Thursday 12 Mar - we borrowed a leaf tension spring and shuttle from a friend Cathy to see if my husband Jon can machine a new leaf tension.  Perhaps there will be a test sew on the Remington this weekend

Our friend Norm who owns/operates Barber's Sewing Machine Repair in Stevens Point reviewed the Remington on Thursday.  He said the borrowed leaf tension is a good fit, and identified the shuttle and bobbin as as a Boye No. 13.  Although Norm has many old shuttles in his stash, he didn't have a No. 13.  He measured the original needle; closest fit is a Boye No. 8.  He had 5 of those old needles in stock and I bought all 5.

This morning I found one  No. 13 shuttle with one bobbin on Ebay.  Quickly we're finding the missing pieces.  

Removing rust from the throat plate, sewing machine oil and fine steel wool

I've been working on removing rust from smaller metal pieces with sewing machine oil and steel wool: throat plates, tension screw, stitch length screw, and pressure foot.  I can only say--it is hours and hours of sore knuckle work.  Jerry says, it takes three things to restore an old sewing machine: Patience, Patience, and Patience.

Before and after of the throat plates

Patent Dates

The hand wheel shaft was frozen solid with rust, but Jerry managed to free it up over a period of several hours using WD40.  Nudging and gentle tapping--the stuck hand wheel and the needle shaft. 

At first nothing, then a bit of movement, then a little more, and gradually we were squealing like little pigs.  Jaws dropping--astonished as he got it spinning like a top--and enjoying the precious sound of choo-ga, choo-ga, choo-ga as the needle shaft and feed dogs sang their song.  

The leaf tension located on top of the machine.  
The metal tension springs are missing, but we are hopeful to find some.  

As a newbie to the wide wide world of antique sewing machines, I'd never seen machine tension presented as anything other than a dial with tension discs and spring.  So the leaf tension is a surprise to me.

At first glance you can barely make out the name Remington
To the right is a partial view of the rusty tension guide.

Polished stitch length adjust, and bobbin winding assembly

This is a very plain approach to bobbin winding--usually you see a heart shaped governor that guides thread left to right and back again dispensing thread evenly over the bobbin pin.  So until I ask more questions, I am thinking one has to hold on to the thread to guide it back and forth to fill the bobbin.  

The hand wheel is really big--bigger than I've seen on other machines.

Jerry believes the fancy designs could be hand painted rather than decalcomania (decals).  I noticed the hand painting is very faded (nearly non-existent) on the backside and top of the machine. I suppose it is the result of sun exposure in a window where one would sit to sew?

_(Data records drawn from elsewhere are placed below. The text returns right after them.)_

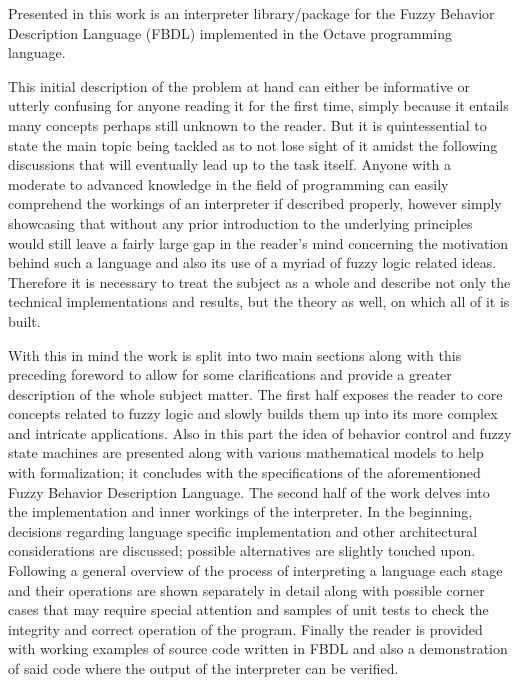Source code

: 
Presented in this work is an interpreter library/package for the Fuzzy Behavior Description Language (FBDL) implemented in the Octave programming language.

This initial description of the problem at hand can either be informative or utterly confusing for anyone reading it for the first time, simply because it entails many concepts perhaps still unknown to the reader. But it is quintessential to state the main topic being tackled as to not lose sight of it amidst the following discussions that will eventually lead up to the task itself. Anyone with a moderate to advanced knowledge in the field of programming can easily comprehend the workings of an interpreter if described properly, however simply showcasing that without any prior introduction to the underlying principles would still leave a fairly large gap in the reader's mind concerning the motivation behind such a language and also its use of a myriad of fuzzy logic related ideas. Therefore it is necessary to treat the subject as a whole and describe not only the technical implementations and results, but the theory as well, on which all of it is built.

With this in mind the work is split into two main sections along with this preceding foreword to allow for some clarifications and provide a greater description of the whole subject matter. The first half exposes the reader to core concepts related to fuzzy logic and slowly builds them up into its more complex and intricate applications. Also in this part the idea of behavior control and fuzzy state machines are presented along with various mathematical models to help with formalization; it concludes with the specifications of the aforementioned Fuzzy Behavior Description Language. The second half of the work delves into the implementation and inner workings of the interpreter. In the beginning, decisions regarding language specific implementation and other architectural considerations are discussed; possible alternatives are slightly touched upon. Following a general overview of the process of interpreting a language each stage and their operations are shown separately in detail along with possible corner cases that may require special attention and samples of unit tests to check the integrity and correct operation of the program. Finally the reader is provided with working examples of source code written in FBDL and also a demonstration of said code where the output of the interpreter can be verified.

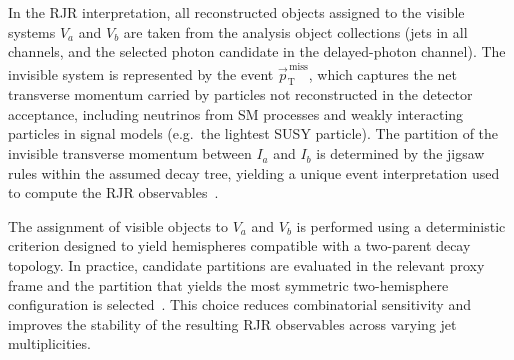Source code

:In the RJR interpretation, all reconstructed objects assigned to the visible systems $V_a$ and $V_b$ are taken from the analysis object collections (jets in all channels, and the selected photon candidate in the delayed-photon channel). The invisible system is represented by the event $\vec{p}_{\mathrm{T}}^{\,\text{miss}}$, which captures the net transverse momentum carried by particles not reconstructed in the detector acceptance, including neutrinos from SM processes and weakly interacting particles in signal models (e.g.\ the lightest SUSY particle). The partition of the invisible transverse momentum between $I_a$ and $I_b$ is determined by the jigsaw rules within the assumed decay tree, yielding a unique event interpretation used to compute the RJR observables~\cite{Jackson_2017_RJR}.

The assignment of visible objects to $V_a$ and $V_b$ is performed using a deterministic criterion designed to yield hemispheres compatible with a two-parent decay topology. In practice, candidate partitions are evaluated in the relevant proxy frame and the partition that yields the most symmetric two-hemisphere configuration is selected~\cite{ATLAS_2018_RJR_JetMET_36fb}. This choice reduces combinatorial sensitivity and improves the stability of the resulting RJR observables across varying jet multiplicities.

If you have more information about this Remington No. 5, please leave us a note.  I would love to hear from you.

This weekend, I'll work on the rusty wrought iron base, while Jon is making a new pitman rod.  I think I understand this correctly, as Jon showed me  the broken pitman rod--it is a wood arm with drilled holes--and it connects to the foot pedal and treadle wheel that turns the belt to power the sewing machine.


I saved the best information for last.  Looking over the machine cabinet Jon pointed out--some child wrote in pencil on the side of one of the cabinet drawers, "Gusta was sick today."  Oh my goodness, the second owner of our house Thomas and Maren Quien had three daughters and one son:  Ragnhild, Gusta, Peter, and Bessie.  I'm guessing this  Remington No. 5 Treadle Machine belonged to Maren Quien.  I'm so very happy.  Her sewing machine has come home.